Source data
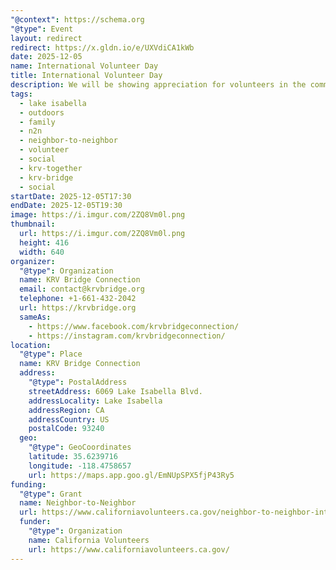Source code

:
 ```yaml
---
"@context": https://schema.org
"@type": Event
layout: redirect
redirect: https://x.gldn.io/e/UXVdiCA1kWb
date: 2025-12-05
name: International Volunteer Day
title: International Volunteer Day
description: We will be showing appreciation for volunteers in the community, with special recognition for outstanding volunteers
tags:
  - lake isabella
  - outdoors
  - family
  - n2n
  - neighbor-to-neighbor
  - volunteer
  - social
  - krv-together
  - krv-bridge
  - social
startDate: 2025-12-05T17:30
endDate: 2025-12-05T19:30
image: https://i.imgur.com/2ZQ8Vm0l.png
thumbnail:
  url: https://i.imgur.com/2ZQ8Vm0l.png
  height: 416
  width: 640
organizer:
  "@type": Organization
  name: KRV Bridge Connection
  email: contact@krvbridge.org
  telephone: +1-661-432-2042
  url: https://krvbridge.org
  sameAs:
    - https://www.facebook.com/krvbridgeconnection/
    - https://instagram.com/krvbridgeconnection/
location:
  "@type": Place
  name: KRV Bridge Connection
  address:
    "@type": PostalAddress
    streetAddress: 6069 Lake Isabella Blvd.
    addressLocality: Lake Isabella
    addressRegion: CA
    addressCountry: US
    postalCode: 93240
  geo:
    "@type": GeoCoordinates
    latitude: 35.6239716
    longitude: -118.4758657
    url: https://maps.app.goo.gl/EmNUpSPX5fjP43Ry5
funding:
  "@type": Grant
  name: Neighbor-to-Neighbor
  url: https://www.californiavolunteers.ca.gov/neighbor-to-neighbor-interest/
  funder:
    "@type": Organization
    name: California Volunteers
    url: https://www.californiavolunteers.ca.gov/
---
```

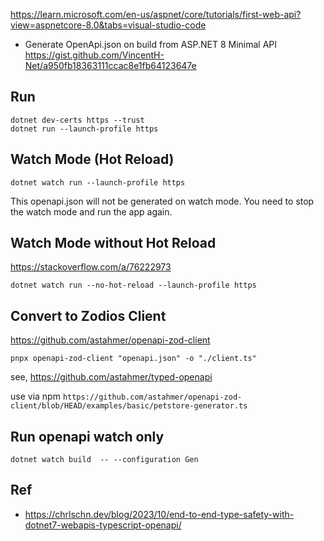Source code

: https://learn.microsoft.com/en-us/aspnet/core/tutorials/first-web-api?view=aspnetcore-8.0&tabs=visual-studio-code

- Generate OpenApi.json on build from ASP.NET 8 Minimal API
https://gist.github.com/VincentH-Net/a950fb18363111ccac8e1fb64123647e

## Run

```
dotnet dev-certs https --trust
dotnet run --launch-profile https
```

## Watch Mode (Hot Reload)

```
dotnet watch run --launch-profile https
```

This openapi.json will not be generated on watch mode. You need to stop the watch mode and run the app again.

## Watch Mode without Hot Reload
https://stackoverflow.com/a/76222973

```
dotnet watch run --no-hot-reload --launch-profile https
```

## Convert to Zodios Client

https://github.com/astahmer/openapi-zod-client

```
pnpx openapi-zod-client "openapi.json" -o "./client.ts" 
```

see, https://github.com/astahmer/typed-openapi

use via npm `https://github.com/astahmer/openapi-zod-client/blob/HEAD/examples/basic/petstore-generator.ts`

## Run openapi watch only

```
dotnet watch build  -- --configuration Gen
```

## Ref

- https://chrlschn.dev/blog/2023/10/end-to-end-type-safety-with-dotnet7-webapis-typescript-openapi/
--
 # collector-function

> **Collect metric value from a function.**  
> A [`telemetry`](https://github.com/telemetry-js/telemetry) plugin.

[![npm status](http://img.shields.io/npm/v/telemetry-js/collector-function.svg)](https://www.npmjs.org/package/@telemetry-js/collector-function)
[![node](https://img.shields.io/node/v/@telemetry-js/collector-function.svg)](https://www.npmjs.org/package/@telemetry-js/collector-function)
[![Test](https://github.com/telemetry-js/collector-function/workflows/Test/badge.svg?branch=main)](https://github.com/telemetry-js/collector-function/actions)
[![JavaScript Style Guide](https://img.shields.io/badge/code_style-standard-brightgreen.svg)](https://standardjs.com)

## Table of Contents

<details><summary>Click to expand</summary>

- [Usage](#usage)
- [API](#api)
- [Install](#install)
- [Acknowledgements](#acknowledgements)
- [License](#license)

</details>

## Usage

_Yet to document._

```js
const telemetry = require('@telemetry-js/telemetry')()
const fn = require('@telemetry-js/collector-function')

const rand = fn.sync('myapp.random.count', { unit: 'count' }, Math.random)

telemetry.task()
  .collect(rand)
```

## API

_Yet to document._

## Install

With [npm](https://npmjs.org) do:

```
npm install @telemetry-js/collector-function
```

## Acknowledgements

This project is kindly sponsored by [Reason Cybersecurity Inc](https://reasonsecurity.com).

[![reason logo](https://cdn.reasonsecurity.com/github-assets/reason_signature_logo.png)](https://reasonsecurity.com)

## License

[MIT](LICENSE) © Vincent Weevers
---
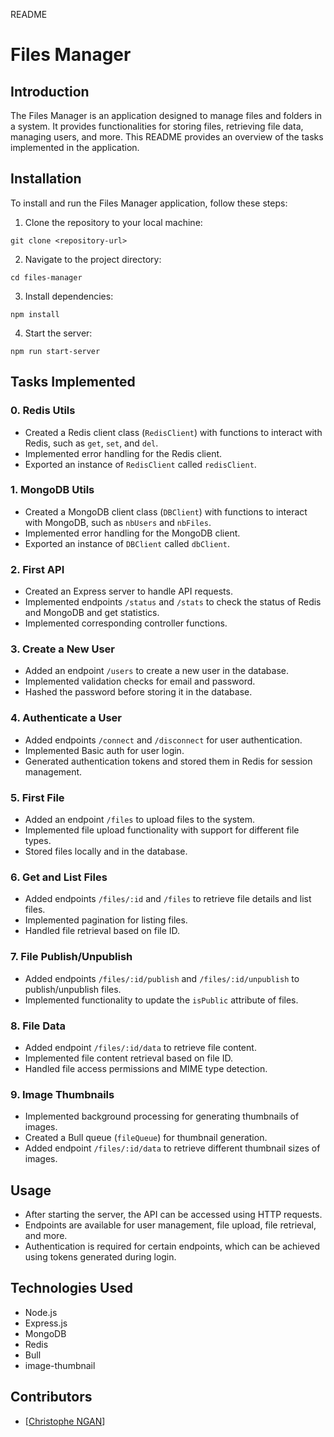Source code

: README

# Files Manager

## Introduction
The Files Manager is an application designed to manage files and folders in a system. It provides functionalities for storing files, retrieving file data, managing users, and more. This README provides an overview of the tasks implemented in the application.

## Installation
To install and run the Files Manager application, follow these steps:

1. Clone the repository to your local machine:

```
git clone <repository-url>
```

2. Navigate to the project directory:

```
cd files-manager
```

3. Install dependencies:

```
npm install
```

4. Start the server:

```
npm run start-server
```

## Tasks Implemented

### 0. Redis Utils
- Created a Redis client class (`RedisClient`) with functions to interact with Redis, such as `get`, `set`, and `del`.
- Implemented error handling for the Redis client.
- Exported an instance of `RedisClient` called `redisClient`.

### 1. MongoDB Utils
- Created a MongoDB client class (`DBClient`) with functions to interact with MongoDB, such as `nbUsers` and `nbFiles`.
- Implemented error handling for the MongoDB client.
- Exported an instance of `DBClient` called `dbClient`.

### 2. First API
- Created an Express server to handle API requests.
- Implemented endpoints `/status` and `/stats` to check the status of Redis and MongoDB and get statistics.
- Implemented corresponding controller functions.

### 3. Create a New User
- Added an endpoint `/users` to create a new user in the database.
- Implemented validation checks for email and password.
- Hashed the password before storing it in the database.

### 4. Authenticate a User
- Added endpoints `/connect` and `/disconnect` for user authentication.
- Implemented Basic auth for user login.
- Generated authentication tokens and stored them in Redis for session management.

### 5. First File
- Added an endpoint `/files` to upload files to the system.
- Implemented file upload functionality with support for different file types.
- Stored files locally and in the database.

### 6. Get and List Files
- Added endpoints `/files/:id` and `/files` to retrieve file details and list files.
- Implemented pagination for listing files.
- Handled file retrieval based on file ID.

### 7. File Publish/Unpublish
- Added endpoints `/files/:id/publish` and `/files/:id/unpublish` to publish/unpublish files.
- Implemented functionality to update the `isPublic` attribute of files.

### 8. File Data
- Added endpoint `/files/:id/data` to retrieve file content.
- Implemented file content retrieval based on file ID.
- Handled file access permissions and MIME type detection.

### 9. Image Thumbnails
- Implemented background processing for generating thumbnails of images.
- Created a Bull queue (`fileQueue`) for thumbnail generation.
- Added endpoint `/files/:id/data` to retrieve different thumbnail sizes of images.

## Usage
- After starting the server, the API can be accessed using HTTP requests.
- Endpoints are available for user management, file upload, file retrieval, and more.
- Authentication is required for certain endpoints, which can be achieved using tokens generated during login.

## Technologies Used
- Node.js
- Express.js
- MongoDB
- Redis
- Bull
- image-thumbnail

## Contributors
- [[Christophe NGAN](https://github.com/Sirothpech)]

#### [Problem description]
Using the records above, gather all lines where the string "interact" is present.

#### [Reply]
- Created a Redis client class (`RedisClient`) with functions to interact with Redis, such as `get`, `set`, and `del`.
- Created a MongoDB client class (`DBClient`) with functions to interact with MongoDB, such as `nbUsers` and `nbFiles`.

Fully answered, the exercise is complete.